__Work instruction__: Copy all lines below that use the word "follows".

_ _ _

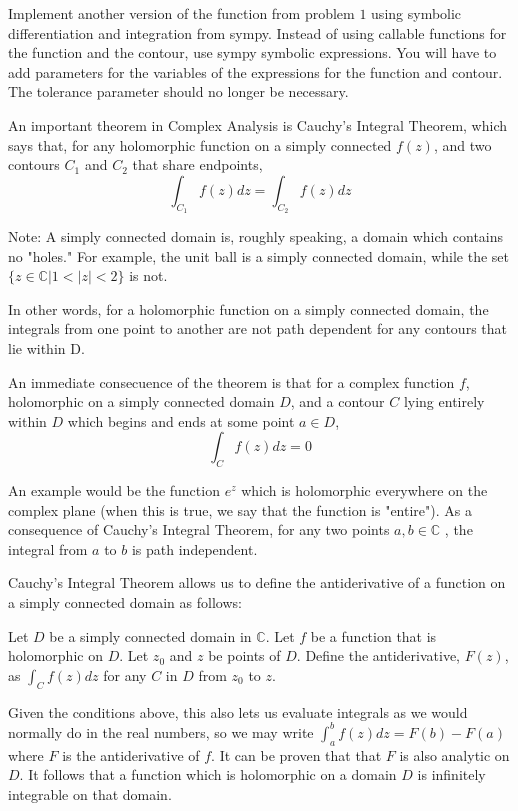 \begin{problem}
Implement another version of the function from problem $1$ using symbolic differentiation and integration from sympy. Instead of using callable functions for the function and the contour, use sympy symbolic expressions. You will have to add parameters for the variables of the expressions for the function and contour. The tolerance parameter should no longer be necessary.
\end{problem}

An important theorem in Complex Analysis is Cauchy's Integral Theorem, which says that, for any holomorphic function on a simply connected  $f(z)$, and two contours $C_1$ and $C_2$ that share endpoints, $$\int_{C_1}f(z)dz = \int_{C_2}f(z)dz$$

Note: A simply connected domain is, roughly speaking, a domain which contains no "holes." For example, the unit ball is a simply connected domain, while the set $\lbrace z\in \mathbb{C} | 1<|z|<2 \rbrace$ is not. 

In other words, for a holomorphic function on a simply connected domain, the integrals from one point to another are not path dependent for any contours that lie within D.

An immediate consecuence of the theorem is that for a complex function $f$, holomorphic on a simply connected domain $D$, and a contour $C$ lying entirely within $D$ which begins and ends at some point $a\in D$, $$\int_C f(z)dz=0$$

An example would be the function $e^z$ which is holomorphic everywhere on the complex plane (when this is true, we say that the function is "entire"). As a consequence of Cauchy's Integral Theorem, for any two points $a,b\in \mathbb{C}$ , the integral from $a$ to $b$ is path independent.

Cauchy's Integral Theorem allows us to define the antiderivative of a function on a simply connected domain as follows:

Let $D$ be a simply connected domain in $\mathbb{C}$. Let $f$ be a function that is holomorphic on $D$. Let $z_0$ and $z$ be points of $D$. Define the antiderivative, $F(z)$, as $\int_C f(z)dz$ for any $C$ in $D$ from $z_0$ to $z$.

Given the conditions above, this also lets us evaluate integrals as we would normally do in the real numbers, so we may write $\int_a^b f(z)dz=F(b)-F(a)$ where $F$ is the antiderivative of $f$. It can be proven that that $F$ is also analytic on $D$. It follows that a function which is holomorphic on a domain $D$ is infinitely integrable on that domain.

_ _ _

__Exercise output__:
Cauchy's Integral Theorem allows us to define the antiderivative of a function on a simply connected domain as follows:
Given the conditions above, this also lets us evaluate integrals as we would normally do in the real numbers, so we may write $\int_a^b f(z)dz=F(b)-F(a)$ where $F$ is the antiderivative of $f$. It can be proven that that $F$ is also analytic on $D$. It follows that a function which is holomorphic on a domain $D$ is infinitely integrable on that domain.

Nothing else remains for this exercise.